Microvascular Disruption and Regeneration During Skeletal Muscle Repair
Jacobsen NL, Norton CE, Shaw RL, Cornelison DDW, Segal SS. Myofibre injury induces capillary disruption and regeneration of disorganized microvascular networks. J Physiol 2022;600(1):41-60. doi: 10.1113/JP282292.
Background: Skeletal muscle regeneration depends not only on the restoration of myofibres but also on the recovery of an intact microvascular network. While myofibre regeneration is well characterized, the processes by which capillaries and other microvessels are disrupted and reformed after injury remain poorly understood. The study investigated how microvascular structure and function change following skeletal muscle injury induced by barium chloride (BaCl2).
Hypothesis: This study hypothesized that BaCl2-induced skeletal muscle injury leads to microvascular disruption as a secondary effect of myofibre degeneration rather than direct cytotoxicity to endothelial or smooth muscle cells, and that regenerating capillary networks initially form in a disorganized manner before remodeling as myofibres mature.
Methods: The authors examined microvascular injury and regeneration in the gluteus maximus muscle of mice after BaCl2 injection. Ex vivo assays using isolated microvessels and endothelial tubes assessed membrane potential, calcium dynamics and cell viability. Confocal microscopy and three-dimensional reconstructions of resistance networks were performed using Vesselucida and Vesselucida Explorer to quantify vessel number, diameter and anastomoses.
Results: BaCl2 depolarized microvascular smooth muscle and endothelial cells and increased smooth muscle calcium but did not cause their death.

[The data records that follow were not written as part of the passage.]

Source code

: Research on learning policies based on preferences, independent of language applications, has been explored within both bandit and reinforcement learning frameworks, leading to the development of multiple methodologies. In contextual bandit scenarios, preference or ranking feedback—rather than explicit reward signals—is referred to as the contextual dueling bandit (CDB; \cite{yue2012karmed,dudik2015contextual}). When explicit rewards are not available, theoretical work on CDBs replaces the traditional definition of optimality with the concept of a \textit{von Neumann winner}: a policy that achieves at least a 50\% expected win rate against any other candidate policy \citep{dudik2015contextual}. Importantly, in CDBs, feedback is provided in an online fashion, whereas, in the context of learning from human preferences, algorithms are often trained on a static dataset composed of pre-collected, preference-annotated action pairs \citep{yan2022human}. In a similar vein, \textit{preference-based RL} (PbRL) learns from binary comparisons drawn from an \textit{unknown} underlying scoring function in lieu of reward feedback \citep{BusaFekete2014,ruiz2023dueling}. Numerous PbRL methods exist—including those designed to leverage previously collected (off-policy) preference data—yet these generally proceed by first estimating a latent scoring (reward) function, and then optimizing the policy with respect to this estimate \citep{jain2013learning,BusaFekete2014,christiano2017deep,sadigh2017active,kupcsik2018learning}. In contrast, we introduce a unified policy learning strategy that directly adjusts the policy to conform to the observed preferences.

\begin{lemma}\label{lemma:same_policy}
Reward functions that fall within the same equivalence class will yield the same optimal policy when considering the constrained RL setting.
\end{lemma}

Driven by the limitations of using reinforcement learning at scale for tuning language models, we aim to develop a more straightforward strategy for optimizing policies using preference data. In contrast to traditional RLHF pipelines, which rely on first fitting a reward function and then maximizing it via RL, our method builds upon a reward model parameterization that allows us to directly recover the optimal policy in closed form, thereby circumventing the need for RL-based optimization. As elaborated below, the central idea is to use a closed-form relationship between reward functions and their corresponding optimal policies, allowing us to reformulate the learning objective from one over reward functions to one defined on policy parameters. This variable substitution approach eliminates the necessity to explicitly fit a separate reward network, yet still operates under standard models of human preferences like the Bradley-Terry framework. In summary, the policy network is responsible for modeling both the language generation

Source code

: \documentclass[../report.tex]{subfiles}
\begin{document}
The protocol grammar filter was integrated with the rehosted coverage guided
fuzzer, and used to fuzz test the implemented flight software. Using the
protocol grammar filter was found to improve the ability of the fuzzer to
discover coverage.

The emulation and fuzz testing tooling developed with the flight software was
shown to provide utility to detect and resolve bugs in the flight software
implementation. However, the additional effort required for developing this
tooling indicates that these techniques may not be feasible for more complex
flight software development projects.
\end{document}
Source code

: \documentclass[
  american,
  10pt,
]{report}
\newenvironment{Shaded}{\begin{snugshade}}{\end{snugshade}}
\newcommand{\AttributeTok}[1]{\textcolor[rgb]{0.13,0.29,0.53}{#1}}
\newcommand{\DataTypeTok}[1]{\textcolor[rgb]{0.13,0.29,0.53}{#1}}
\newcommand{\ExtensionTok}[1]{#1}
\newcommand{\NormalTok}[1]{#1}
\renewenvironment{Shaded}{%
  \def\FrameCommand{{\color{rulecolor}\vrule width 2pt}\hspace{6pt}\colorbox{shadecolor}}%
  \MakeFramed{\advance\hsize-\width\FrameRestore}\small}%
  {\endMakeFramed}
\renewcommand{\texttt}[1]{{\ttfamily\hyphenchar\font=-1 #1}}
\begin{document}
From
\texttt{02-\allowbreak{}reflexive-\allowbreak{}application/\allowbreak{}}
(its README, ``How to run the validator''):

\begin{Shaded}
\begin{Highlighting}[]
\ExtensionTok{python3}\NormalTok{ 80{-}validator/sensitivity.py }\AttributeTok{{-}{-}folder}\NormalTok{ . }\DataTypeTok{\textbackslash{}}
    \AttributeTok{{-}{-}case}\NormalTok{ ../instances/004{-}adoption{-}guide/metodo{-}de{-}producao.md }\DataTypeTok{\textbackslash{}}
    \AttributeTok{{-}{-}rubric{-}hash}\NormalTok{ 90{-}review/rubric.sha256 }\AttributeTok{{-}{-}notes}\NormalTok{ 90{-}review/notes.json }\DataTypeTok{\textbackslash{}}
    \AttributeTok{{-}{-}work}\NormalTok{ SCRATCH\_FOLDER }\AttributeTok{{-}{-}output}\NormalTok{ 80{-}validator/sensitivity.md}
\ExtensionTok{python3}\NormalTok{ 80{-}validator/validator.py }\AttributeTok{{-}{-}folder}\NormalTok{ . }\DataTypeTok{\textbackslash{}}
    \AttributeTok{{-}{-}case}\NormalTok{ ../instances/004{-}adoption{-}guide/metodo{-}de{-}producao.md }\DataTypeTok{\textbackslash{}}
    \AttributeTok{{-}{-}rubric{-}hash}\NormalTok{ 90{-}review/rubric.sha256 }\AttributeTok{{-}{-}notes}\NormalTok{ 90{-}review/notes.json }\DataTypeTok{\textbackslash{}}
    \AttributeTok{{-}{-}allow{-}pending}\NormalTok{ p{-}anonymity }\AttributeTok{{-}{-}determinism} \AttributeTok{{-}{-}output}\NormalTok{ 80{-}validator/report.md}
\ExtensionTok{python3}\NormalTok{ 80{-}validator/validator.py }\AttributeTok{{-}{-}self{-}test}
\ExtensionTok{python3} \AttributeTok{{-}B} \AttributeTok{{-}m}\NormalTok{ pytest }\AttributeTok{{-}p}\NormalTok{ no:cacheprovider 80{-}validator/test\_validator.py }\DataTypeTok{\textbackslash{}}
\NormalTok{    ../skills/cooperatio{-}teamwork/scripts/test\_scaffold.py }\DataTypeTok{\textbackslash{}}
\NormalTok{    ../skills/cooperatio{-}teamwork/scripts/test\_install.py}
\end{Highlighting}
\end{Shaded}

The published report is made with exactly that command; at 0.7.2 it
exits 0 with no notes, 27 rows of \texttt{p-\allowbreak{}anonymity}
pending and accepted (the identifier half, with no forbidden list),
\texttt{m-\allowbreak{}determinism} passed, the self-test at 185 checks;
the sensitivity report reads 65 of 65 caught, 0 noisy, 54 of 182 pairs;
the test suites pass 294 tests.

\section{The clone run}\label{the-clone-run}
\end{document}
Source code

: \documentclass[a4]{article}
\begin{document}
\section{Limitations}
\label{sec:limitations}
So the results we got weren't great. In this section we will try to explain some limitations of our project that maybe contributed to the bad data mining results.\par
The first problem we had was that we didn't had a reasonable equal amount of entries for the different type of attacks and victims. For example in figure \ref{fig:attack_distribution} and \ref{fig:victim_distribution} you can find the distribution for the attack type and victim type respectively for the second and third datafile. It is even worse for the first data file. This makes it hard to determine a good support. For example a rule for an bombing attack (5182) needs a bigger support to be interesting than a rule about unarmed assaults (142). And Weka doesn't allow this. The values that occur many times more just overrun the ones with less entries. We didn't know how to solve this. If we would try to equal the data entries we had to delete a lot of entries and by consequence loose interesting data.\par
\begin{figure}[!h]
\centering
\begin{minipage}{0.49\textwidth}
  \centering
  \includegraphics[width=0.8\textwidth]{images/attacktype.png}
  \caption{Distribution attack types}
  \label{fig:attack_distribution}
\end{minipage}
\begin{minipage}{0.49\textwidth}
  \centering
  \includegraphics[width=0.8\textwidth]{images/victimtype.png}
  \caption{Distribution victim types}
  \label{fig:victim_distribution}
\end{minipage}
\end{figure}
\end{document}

In vivo, capillaries fragmented within one day post-injury, whereas arterioles and venules remained intact. Capillary networks regenerated by five days post-injury but were dilated, misaligned with myofibres and associated with increased terminal arterioles. By twenty-one days, capillary orientation and microvascular unit organization were restored to normal.
Conclusions: The findings demonstrate that capillary loss follows myofibre degeneration and that regenerating microvessels initially form disorganized, hyperdilated networks that progressively remodel into functional microvascular units as skeletal muscle regenerates.